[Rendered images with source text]
========================
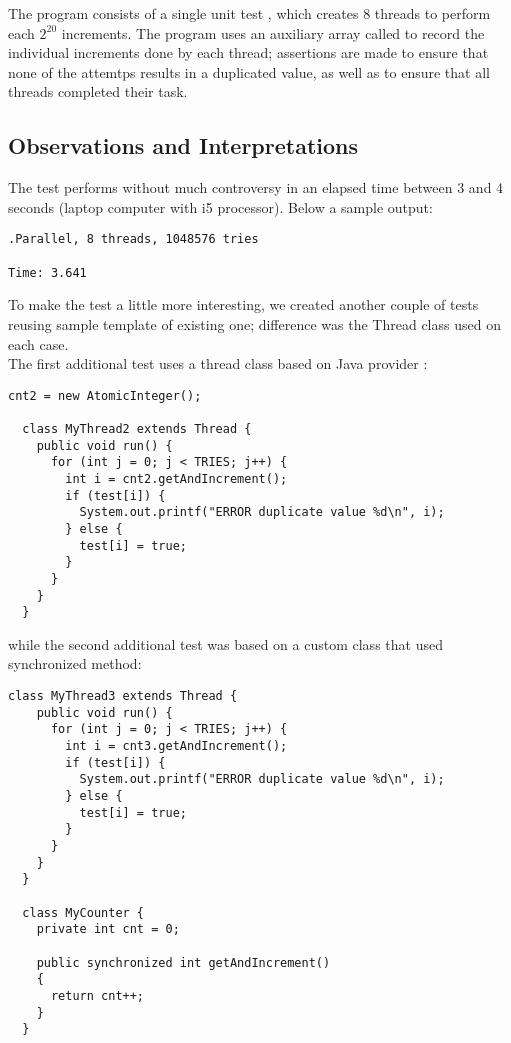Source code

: The program consists of a single unit test ,
which creates 8 threads to perform each $2^20$ increments. The program
uses an auxiliary array called  to record the individual
increments done by each thread; assertions are made to ensure that
none of the attemtps results in a duplicated value, as well as to
ensure that all threads completed their task.

\subsection{Observations and Interpretations}

The test performs without much controversy in an elapsed time between
3 and 4 seconds (laptop computer with i5 processor). Below a sample
output: \\

\begin{verbatim}
.Parallel, 8 threads, 1048576 tries

Time: 3.641
\end{verbatim}
\hfill

To make the test a little more interesting, we created another couple
of tests reusing sample template of existing one; difference was the
Thread class used on each case. \\

The first additional test uses a thread class based on Java provider
: \\

\begin{lstlisting}[style=nonumbers]
  cnt2 = new AtomicInteger();

  class MyThread2 extends Thread {
    public void run() {
      for (int j = 0; j < TRIES; j++) {
        int i = cnt2.getAndIncrement();
        if (test[i]) {
          System.out.printf("ERROR duplicate value %d\n", i);
        } else {
          test[i] = true;
        }
      }
    }        
  }
\end{lstlisting}
\hfill

while the second additional test was based on a custom class that used
synchronized  method:\\

\begin{lstlisting}[style=nonumbers]
  class MyThread3 extends Thread {
    public void run() {
      for (int j = 0; j < TRIES; j++) {
        int i = cnt3.getAndIncrement();
        if (test[i]) {
          System.out.printf("ERROR duplicate value %d\n", i);
        } else {
          test[i] = true;
        }
      }
    }        
  }

  class MyCounter {
    private int cnt = 0;

    public synchronized int getAndIncrement()
    {
      return cnt++;
    }
  }
\end{lstlisting}
\hfill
========================
**DIRECTIONS:** Once the pictures are set aside, the remaining data must be transcribed exactly.

**TASK OUTPUT:**
Source code

: The program consists of a single unit test ,
which creates 8 threads to perform each $2^20$ increments. The program
uses an auxiliary array called  to record the individual
increments done by each thread; assertions are made to ensure that
none of the attemtps results in a duplicated value, as well as to
ensure that all threads completed their task.

\subsection{Observations and Interpretations}

The test performs without much controversy in an elapsed time between
3 and 4 seconds (laptop computer with i5 processor). Below a sample
output: \\

\begin{verbatim}
.Parallel, 8 threads, 1048576 tries

Time: 3.641
\end{verbatim}
\hfill

To make the test a little more interesting, we created another couple
of tests reusing sample template of existing one; difference was the
Thread class used on each case. \\

The first additional test uses a thread class based on Java provider
: \\

\begin{lstlisting}[style=nonumbers]
  cnt2 = new AtomicInteger();

  class MyThread2 extends Thread {
    public void run() {
      for (int j = 0; j < TRIES; j++) {
        int i = cnt2.getAndIncrement();
        if (test[i]) {
          System.out.printf("ERROR duplicate value %d\n", i);
        } else {
          test[i] = true;
        }
      }
    }        
  }
\end{lstlisting}
\hfill

while the second additional test was based on a custom class that used
synchronized  method:\\

\begin{lstlisting}[style=nonumbers]
  class MyThread3 extends Thread {
    public void run() {
      for (int j = 0; j < TRIES; j++) {
        int i = cnt3.getAndIncrement();
        if (test[i]) {
          System.out.printf("ERROR duplicate value %d\n", i);
        } else {
          test[i] = true;
        }
      }
    }        
  }

  class MyCounter {
    private int cnt = 0;

    public synchronized int getAndIncrement()
    {
      return cnt++;
    }
  }
\end{lstlisting}
\hfill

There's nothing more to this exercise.